Singapore's rail authorities admitted a crucial failure in applying vital safety mechanisms led to the accident on the SMRT track near Pasir Ris last month that killed two maintenance workers.

SMRT said in a statement on Monday that a vital safety protection measure was not applied before the men stepped on to the track, eventually getting under the train that crushed them to death on march 22.

The public transport operator also said it is "comprehensively reviewing all its safety structures, processes and compliance" in the wake of the accident.

The report, which details the conclusions of the investigation into the accident, added that the "effectiveness of such protection before entry in to the work site was not ensured as required".

The crucial finding in the report is that the Signal team, led by the supervisor, stepped onto the track before protection measures were implemented on the fateful day.

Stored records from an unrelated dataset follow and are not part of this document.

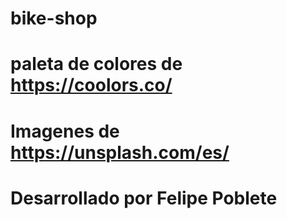 # bike-shop
# paleta de colores de https://coolors.co/
# Imagenes de https://unsplash.com/es/
# Desarrollado por Felipe Poblete
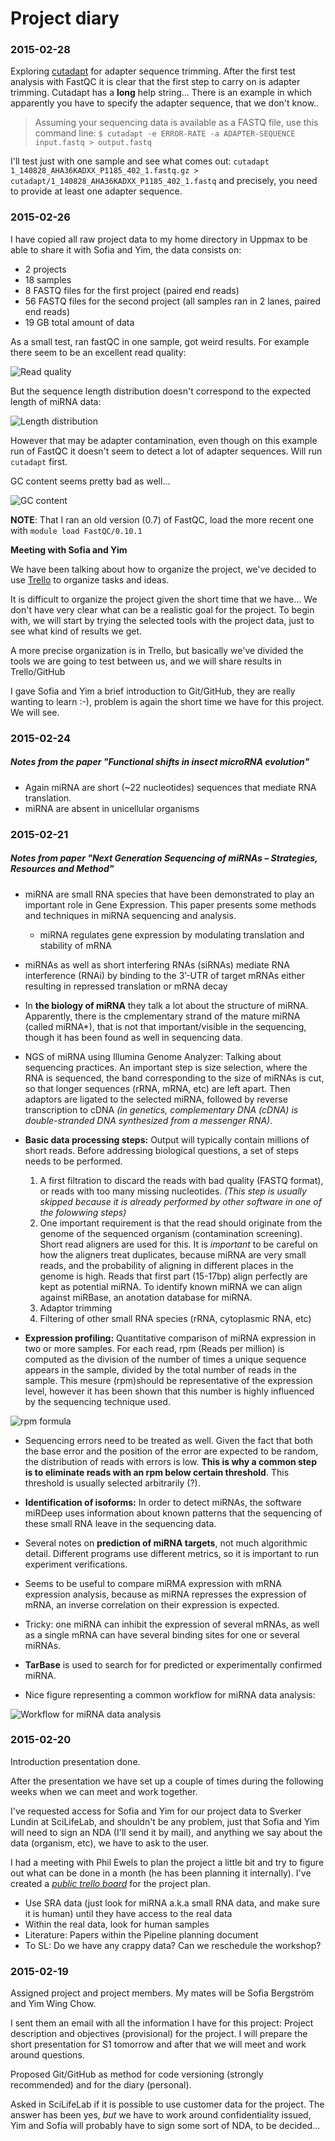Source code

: # Project diary

### 2015-02-28

Exploring [cutadapt](https://github.com/marcelm/cutadapt) for adapter sequence trimming.
After the first test analysis with FastQC it is clear that the first step to carry on is adapter trimming. Cutadapt has a **long** help string... There is an example in which apparently you have to specify the adapter sequence, that we
don't know..


>Assuming your sequencing data is available as a FASTQ file, use this
command line:
`$ cutadapt -e ERROR-RATE -a ADAPTER-SEQUENCE input.fastq > output.fastq`

I'll test just with one sample and see what comes out: `cutadapt 1_140828_AHA36KADXX_P1185_402_1.fastq.gz > cutadapt/1_140828_AHA36KADXX_P1185_402_1.fastq` and precisely, you need to provide at least one adapter sequence. 

### 2015-02-26

I have copied all raw project data to my home directory in Uppmax to be able to share it with Sofia and Yim, the data consists on:

* 2 projects
* 18 samples
* 8 FASTQ files for the first project (paired end reads)
* 56 FASTQ files for the second project (all samples ran in 2 lanes, paired end reads)
* 19 GB total amount of data

As a small test, ran fastQC in one sample, got weird results. For example there seem to be an excellent read quality:

![Read quality](https://raw.githubusercontent.com/guillermo-carrasco/bio_data_analysis/master/project/results/2015-02-26/1_140828_AHA36KADXX_P1185_402_1_fastqc_0.7/Images/per_base_quality.png)

But the sequence length distribution doesn't correspond to the expected length of miRNA data:

![Length distribution](https://raw.githubusercontent.com/guillermo-carrasco/bio_data_analysis/master/project/results/2015-02-26/1_140828_AHA36KADXX_P1185_402_1_fastqc_0.7/Images/sequence_length_distribution.png)

However that may be adapter contamination, even though on this example run of FastQC it doesn't seem to detect a lot of adapter sequences. Will run `cutadapt` first.

GC content seems pretty bad as well...

![GC content](https://raw.githubusercontent.com/guillermo-carrasco/bio_data_analysis/master/project/results/2015-02-26/1_140828_AHA36KADXX_P1185_402_1_fastqc_0.7/Images/per_sequence_gc_content.png)

**NOTE**: That I ran an old version (0.7) of FastQC, load the more recent one with `module load FastQC/0.10.1`

**Meeting with Sofia and Yim**

We have been talking about how to organize the project, we've decided to use [Trello](https://trello.com/b/ilZxZc99/mirna-qc-metrics-project) to
organize tasks and ideas.

It is difficult to organize the project given the short time that we have... We don't
have very clear what can be a realistic goal for the project. To begin with, we will
start by trying the selected tools with the project data, just to see what kind of
results we get.

A more precise organization is in Trello, but basically we've divided the tools
we are going to test between us, and we will share results in Trello/GitHub

I gave Sofia and Yim a brief introduction to Git/GitHub, they are really wanting to
learn :-), problem is again the short time we have for this project. We will see.

### 2015-02-24

##### Notes from the paper "_Functional shifts in insect microRNA evolution_"

* Again miRNA are short (~22 nucleotides) sequences that mediate RNA translation.
* miRNA are absent in unicellular organisms

### 2015-02-21

##### Notes from paper "_Next Generation Sequencing of miRNAs – Strategies, Resources and Method_"

* miRNA are small RNA species that have been demonstrated to play an important role in Gene Expression. This paper presents some methods and techniques in miRNA sequencing and analysis.
	* miRNA regulates gene expression by modulating translation and stability of mRNA
* miRNAs as well as short interfering RNAs (siRNAs) mediate RNA interference (RNAi)
by binding to the 3’-UTR of target mRNAs either resulting in repressed translation or mRNA decay

* In **the biology of miRNA** they talk a lot about the structure of miRNA. Apparently, there is the cmplementary strand of the mature miRNA (called miRNA*), that is not that important/visible in the sequencing, though it has been found as well in sequencing data.

* NGS of miRNA using Illumina Genome Analyzer: Talking about sequencing practices. An important step is size selection, where the RNA is sequenced, the band corresponding to the size of miRNAs is cut, so that longer sequences (rRNA,
mRNA, etc) are left apart. Then adaptors are ligated to the selected miRNA, followed by reverse transcription to cDNA _(in genetics, complementary DNA (cDNA) is double-stranded DNA synthesized from a messenger RNA)_.

* **Basic data processing steps:** Output will typically contain millions of short reads. Before addressing biological questions, a set of steps needs to be performed.
	1. A first filtration to discard the reads with bad quality (FASTQ format), or
	reads with too many missing nucleotides. _(This step is usually skipped because it is already performed by other software in one of the folowwing steps)_
	2. One important requirement is that the read should originate from the genome of the sequenced organism (contamination screening). Short read aligners are used for this. It is *important* to be careful on how the aligners treat duplicates, because miRNA are very small reads, and the probability of aligning in different places in the genome is high. Reads that first part (15-17bp) align perfectly are kept as potential miRNA. To identify known miRNA we can align against miRBase, an anotation database for miRNA.
	3. Adaptor trimming
	4. Filtering of other small RNA species (rRNA, cytoplasmic RNA, etc)

* **Expression profiling:** Quantitative comparison of miRNA expression in two or more samples. For each read, rpm (Reads per million) is computed as the division of the number of times a unique sequence appears in the sample, divided by the total number of reads in the sample. This mesure (rpm)should be representative of the expression level, however it has been shown that this number is highly influenced by the sequencing technique used.

![rpm formula](https://raw.githubusercontent.com/guillermo-carrasco/bio_data_analysis/master/project/doc/figures/rpm.png)

* Sequencing errors need to be treated as well. Given the fact that both the base error and the position of the error are expected to be random, the distribution of reads with errors is low. **This is why a common step is to eliminate reads with an rpm below certain threshold**. This threshold is usually selected arbitrarily (?).

* **Identification of isoforms:** In order to detect miRNAs, the software miRDeep
uses information about known patterns that the sequencing of these small RNA leave in the sequencing data.

* Several notes on **prediction of miRNA targets**, not much algorithmic detail. Different programs use different metrics, so it is important to run experiment verifications.

* Seems to be useful to compare miRMA expression with mRNA expression analysis, because as miRNA represses the expression of mRNA, an inverse correlation on their expression is expected.

* Tricky: one miRNA can inhibit the expression of several mRNAs, as well as a single mRNA can have several binding sites for one or several miRNAs.

* **TarBase** is used to search for for predicted or experimentally confirmed miRNA.

* Nice figure representing a common workflow for miRNA data analysis:

![Workflow for miRNA data analysis](https://raw.githubusercontent.com/guillermo-carrasco/bio_data_analysis/master/project/doc/figures/miRNA_analysis_workflow.png)

### 2015-02-20

Introduction presentation done.

After the presentation we have set up a couple of times during the following weeks when
we can meet and work together.

I've requested access for Sofia and Yim for our project data to Sverker Lundin at
SciLifeLab, and shouldn't be any problem, just that Sofia and Yim will need to sign an
NDA (I'll send it by mail), and anything we say about the data (organism, etc), we have
to ask to the user.

I had a meeting with Phil Ewels to plan the project a little bit and try to figure
out what can be done in a month (he has been planning it internally). I've created
a [*public trello board*](https://trello.com/b/ilZxZc99/mirna-qc-metrics-project) for
the project plan.

- Use SRA data (just look for miRNA a.k.a small RNA data, and make sure it is human) until they have access
to the real data
- Within the real data, look for human samples
- Literature: Papers within the Pipeline planning document
- To SL: Do we have any crappy data? Can we reschedule the workshop?

### 2015-02-19

Assigned project and project members. My mates will be Sofia Bergström and Yim Wing Chow.

I sent them an email with all the information I have for this project: Project
description and objectives (provisional) for the project. I will prepare the short
presentation for S1 tomorrow and after that we will meet and work around questions.

Proposed Git/GitHub as method for code versioning (strongly recommended) and for
the diary (personal).

Asked in SciLifeLab if it is possible to use customer data for the project. The
answer has been yes, _but_ we have to work around confidentiality issued, Yim and
Sofia will probably have to sign some sort of NDA, to be decided...
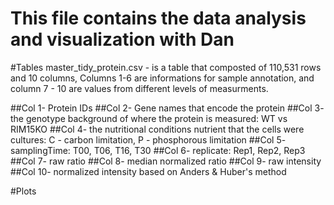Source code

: # This file contains the data analysis and visualization with Dan

#Tables
master_tidy_protein.csv - is a table that composted of 110,531 rows and 10 columns,
Columns 1-6 are informations for sample annotation, and column 7 - 10 are values from different levels of measurments.

##Col 1- Protein IDs
##Col 2- Gene names that encode the protein
##Col 3- the genotype background of where the protein is measured: WT vs RIM15KO
##Col 4- the nutritional conditions nutrient that the cells were cultures: C - carbon limitation, P - phosphorous limitation
##Col 5- samplingTime: T00, T06, T16, T30
##Col 6- replicate: Rep1, Rep2, Rep3
##Col 7- raw ratio
##Col 8- median normalized ratio
##Col 9- raw intensity 
##Col 10- normalized intensity based on Anders & Huber's method

#Plots
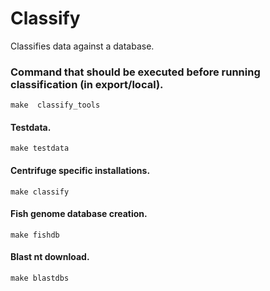 # Classify

Classifies data against a database.

### Command that should be executed before running classification (in export/local).

    make  classify_tools


#### Testdata.

    make testdata

#### Centrifuge specific installations.

    make classify


#### Fish genome database creation.

    make fishdb


#### Blast nt download.

    make blastdbs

SMRT said before a maintenance team is allowed on the tracks, certain basic safety measures need to be activated. These include setting the speed limit on the track to 0 km/h, barring entry of trains on automated mode and deploying watchmen to look for any approaching trains.

However, these measures failed on that day, leading to the fatal accident in which two workers -- Nasrulhudin and Muhammad Asyraf -- died.

"SMRT deeply regrets that the failure to apply a vital safety procedure led to the tragic accident on 22 March 2016," the statement said.

The men were part of a team comprising six signal staff and nine permanent way staff that was on duty to examine a signaling condition monitoring device which had deled a snag."The device had earlier registered a warning of a possible fault that could affect train service. The engineering team made their way to the device in single file along the maintenance walkway," the statement said.

While the supervisor narrowly avoided the oncoming train, his colleagues who were left on the track could not react in good time to save their lives, the statement added.